(Stored data)
BEGIN

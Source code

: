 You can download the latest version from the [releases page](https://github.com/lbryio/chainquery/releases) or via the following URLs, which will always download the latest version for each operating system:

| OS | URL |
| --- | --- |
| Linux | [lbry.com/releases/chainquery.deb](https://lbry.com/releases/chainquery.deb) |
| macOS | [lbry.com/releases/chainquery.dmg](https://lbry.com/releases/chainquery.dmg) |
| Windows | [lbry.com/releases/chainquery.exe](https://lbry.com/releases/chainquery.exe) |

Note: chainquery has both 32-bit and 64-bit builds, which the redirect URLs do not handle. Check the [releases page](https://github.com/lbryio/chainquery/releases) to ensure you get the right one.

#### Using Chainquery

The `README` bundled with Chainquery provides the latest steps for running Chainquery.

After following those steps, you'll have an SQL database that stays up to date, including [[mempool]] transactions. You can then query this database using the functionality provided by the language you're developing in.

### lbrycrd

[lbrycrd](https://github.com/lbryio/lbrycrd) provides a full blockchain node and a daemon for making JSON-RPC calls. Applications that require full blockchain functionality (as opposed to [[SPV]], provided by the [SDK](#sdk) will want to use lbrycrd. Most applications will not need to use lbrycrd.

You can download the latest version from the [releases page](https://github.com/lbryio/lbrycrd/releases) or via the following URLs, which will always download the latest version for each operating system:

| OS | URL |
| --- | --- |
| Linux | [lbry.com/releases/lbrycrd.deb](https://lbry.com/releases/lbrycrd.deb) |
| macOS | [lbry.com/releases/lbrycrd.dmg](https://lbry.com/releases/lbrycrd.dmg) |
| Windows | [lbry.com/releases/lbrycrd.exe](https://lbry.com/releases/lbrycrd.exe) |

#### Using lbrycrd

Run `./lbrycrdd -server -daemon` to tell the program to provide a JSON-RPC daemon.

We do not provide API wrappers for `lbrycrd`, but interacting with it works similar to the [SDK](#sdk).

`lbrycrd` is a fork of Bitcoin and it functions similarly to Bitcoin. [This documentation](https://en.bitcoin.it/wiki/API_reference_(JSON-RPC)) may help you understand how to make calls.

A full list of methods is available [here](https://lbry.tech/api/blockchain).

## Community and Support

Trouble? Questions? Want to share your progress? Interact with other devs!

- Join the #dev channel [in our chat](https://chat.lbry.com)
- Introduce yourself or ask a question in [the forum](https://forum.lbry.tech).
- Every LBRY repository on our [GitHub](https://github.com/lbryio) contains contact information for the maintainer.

END
BEGIN

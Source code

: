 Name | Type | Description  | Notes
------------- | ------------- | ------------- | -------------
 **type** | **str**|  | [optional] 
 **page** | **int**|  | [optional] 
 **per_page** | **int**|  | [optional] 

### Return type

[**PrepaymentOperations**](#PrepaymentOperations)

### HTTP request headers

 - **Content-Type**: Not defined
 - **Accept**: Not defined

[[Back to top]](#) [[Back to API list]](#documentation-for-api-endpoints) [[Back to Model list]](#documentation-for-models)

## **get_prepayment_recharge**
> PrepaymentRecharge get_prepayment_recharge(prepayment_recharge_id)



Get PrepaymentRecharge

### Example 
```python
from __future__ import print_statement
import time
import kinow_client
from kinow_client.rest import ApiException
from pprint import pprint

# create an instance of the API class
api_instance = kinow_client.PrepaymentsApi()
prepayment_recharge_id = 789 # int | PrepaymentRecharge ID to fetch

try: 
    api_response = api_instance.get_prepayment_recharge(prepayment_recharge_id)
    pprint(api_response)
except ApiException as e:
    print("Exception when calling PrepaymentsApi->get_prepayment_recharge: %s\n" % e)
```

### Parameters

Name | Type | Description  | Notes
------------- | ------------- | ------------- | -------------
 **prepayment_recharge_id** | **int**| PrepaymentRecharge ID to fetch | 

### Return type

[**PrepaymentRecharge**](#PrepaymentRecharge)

END
BEGIN

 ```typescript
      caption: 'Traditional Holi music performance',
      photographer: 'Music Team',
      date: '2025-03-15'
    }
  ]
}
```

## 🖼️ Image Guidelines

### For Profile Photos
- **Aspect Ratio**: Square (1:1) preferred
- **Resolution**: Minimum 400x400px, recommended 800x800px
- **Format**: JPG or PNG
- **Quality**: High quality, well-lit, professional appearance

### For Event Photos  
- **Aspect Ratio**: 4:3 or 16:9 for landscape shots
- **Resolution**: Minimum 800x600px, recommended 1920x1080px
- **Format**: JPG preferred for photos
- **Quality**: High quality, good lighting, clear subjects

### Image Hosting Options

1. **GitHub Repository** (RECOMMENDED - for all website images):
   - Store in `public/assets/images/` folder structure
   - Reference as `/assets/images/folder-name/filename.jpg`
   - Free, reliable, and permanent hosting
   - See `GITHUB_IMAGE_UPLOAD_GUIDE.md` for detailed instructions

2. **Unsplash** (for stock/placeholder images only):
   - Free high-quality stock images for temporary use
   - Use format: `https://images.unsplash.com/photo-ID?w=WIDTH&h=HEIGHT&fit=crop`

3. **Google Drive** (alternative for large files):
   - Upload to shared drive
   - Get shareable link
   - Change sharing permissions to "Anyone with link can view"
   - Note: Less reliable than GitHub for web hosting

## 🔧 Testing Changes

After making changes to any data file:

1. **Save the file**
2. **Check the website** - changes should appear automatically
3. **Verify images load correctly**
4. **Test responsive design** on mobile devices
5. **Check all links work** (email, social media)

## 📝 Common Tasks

END

When the line with "to make calls." is reached in the data above, start copying there, and copy each line exactly until the line with "- Every LBRY" has been copied; copy nothing else.

• [EXERCISE RESULT]
`lbrycrd` is a fork of Bitcoin and it functions similarly to Bitcoin. [This documentation](https://en.bitcoin.it/wiki/API_reference_(JSON-RPC)) may help you understand how to make calls.

A full list of methods is available [here](https://lbry.tech/api/blockchain).

## Community and Support

Trouble? Questions? Want to share your progress? Interact with other devs!

- Join the #dev channel [in our chat](https://chat.lbry.com)
- Introduce yourself or ask a question in [the forum](https://forum.lbry.tech).
- Every LBRY repository on our [GitHub](https://github.com/lbryio) contains contact information for the maintainer.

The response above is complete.